== Segment start ==

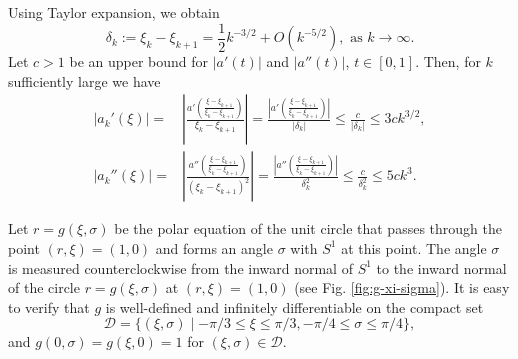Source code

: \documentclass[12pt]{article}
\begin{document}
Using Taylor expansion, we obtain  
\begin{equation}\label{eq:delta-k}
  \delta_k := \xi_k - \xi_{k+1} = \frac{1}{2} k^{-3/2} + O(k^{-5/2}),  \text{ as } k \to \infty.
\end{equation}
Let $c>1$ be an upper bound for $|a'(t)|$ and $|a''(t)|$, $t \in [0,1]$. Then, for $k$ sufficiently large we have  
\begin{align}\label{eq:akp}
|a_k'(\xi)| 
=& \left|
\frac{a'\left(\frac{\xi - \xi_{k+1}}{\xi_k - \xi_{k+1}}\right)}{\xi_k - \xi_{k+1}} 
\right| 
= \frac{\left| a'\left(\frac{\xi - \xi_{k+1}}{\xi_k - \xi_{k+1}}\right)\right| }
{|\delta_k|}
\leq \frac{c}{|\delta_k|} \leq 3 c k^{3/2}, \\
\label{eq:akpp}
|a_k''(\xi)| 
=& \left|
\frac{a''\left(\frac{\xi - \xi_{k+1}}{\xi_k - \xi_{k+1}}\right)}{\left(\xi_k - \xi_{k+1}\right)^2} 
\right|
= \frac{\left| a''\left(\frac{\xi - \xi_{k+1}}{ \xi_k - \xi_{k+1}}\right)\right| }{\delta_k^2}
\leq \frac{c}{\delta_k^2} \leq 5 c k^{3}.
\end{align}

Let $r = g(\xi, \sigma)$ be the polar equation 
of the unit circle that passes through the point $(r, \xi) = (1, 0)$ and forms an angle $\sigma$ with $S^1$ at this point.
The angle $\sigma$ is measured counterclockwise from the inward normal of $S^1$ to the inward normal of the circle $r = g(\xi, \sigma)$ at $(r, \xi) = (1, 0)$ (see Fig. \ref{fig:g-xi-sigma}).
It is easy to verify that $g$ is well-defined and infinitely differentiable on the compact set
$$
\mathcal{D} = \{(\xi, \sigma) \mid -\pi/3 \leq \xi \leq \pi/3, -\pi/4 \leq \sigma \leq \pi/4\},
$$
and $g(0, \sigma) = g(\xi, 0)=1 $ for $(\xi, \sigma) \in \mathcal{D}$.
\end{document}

== Segment end ==

WORK TO BE COMPLETED: Except for pictures, copy the records above exactly.

PROBLEM SOLUTION:
Source code

: \documentclass[12pt]{article}
\begin{document}
Using Taylor expansion, we obtain  
\begin{equation}\label{eq:delta-k}
  \delta_k := \xi_k - \xi_{k+1} = \frac{1}{2} k^{-3/2} + O(k^{-5/2}),  \text{ as } k \to \infty.
\end{equation}
Let $c>1$ be an upper bound for $|a'(t)|$ and $|a''(t)|$, $t \in [0,1]$. Then, for $k$ sufficiently large we have  
\begin{align}\label{eq:akp}
|a_k'(\xi)| 
=& \left|
\frac{a'\left(\frac{\xi - \xi_{k+1}}{\xi_k - \xi_{k+1}}\right)}{\xi_k - \xi_{k+1}} 
\right| 
= \frac{\left| a'\left(\frac{\xi - \xi_{k+1}}{\xi_k - \xi_{k+1}}\right)\right| }
{|\delta_k|}
\leq \frac{c}{|\delta_k|} \leq 3 c k^{3/2}, \\
\label{eq:akpp}
|a_k''(\xi)| 
=& \left|
\frac{a''\left(\frac{\xi - \xi_{k+1}}{\xi_k - \xi_{k+1}}\right)}{\left(\xi_k - \xi_{k+1}\right)^2} 
\right|
= \frac{\left| a''\left(\frac{\xi - \xi_{k+1}}{ \xi_k - \xi_{k+1}}\right)\right| }{\delta_k^2}
\leq \frac{c}{\delta_k^2} \leq 5 c k^{3}.
\end{align}

Let $r = g(\xi, \sigma)$ be the polar equation 
of the unit circle that passes through the point $(r, \xi) = (1, 0)$ and forms an angle $\sigma$ with $S^1$ at this point.
The angle $\sigma$ is measured counterclockwise from the inward normal of $S^1$ to the inward normal of the circle $r = g(\xi, \sigma)$ at $(r, \xi) = (1, 0)$ (see Fig. \ref{fig:g-xi-sigma}).
It is easy to verify that $g$ is well-defined and infinitely differentiable on the compact set
$$
\mathcal{D} = \{(\xi, \sigma) \mid -\pi/3 \leq \xi \leq \pi/3, -\pi/4 \leq \sigma \leq \pi/4\},
$$
and $g(0, \sigma) = g(\xi, 0)=1 $ for $(\xi, \sigma) \in \mathcal{D}$.
\end{document}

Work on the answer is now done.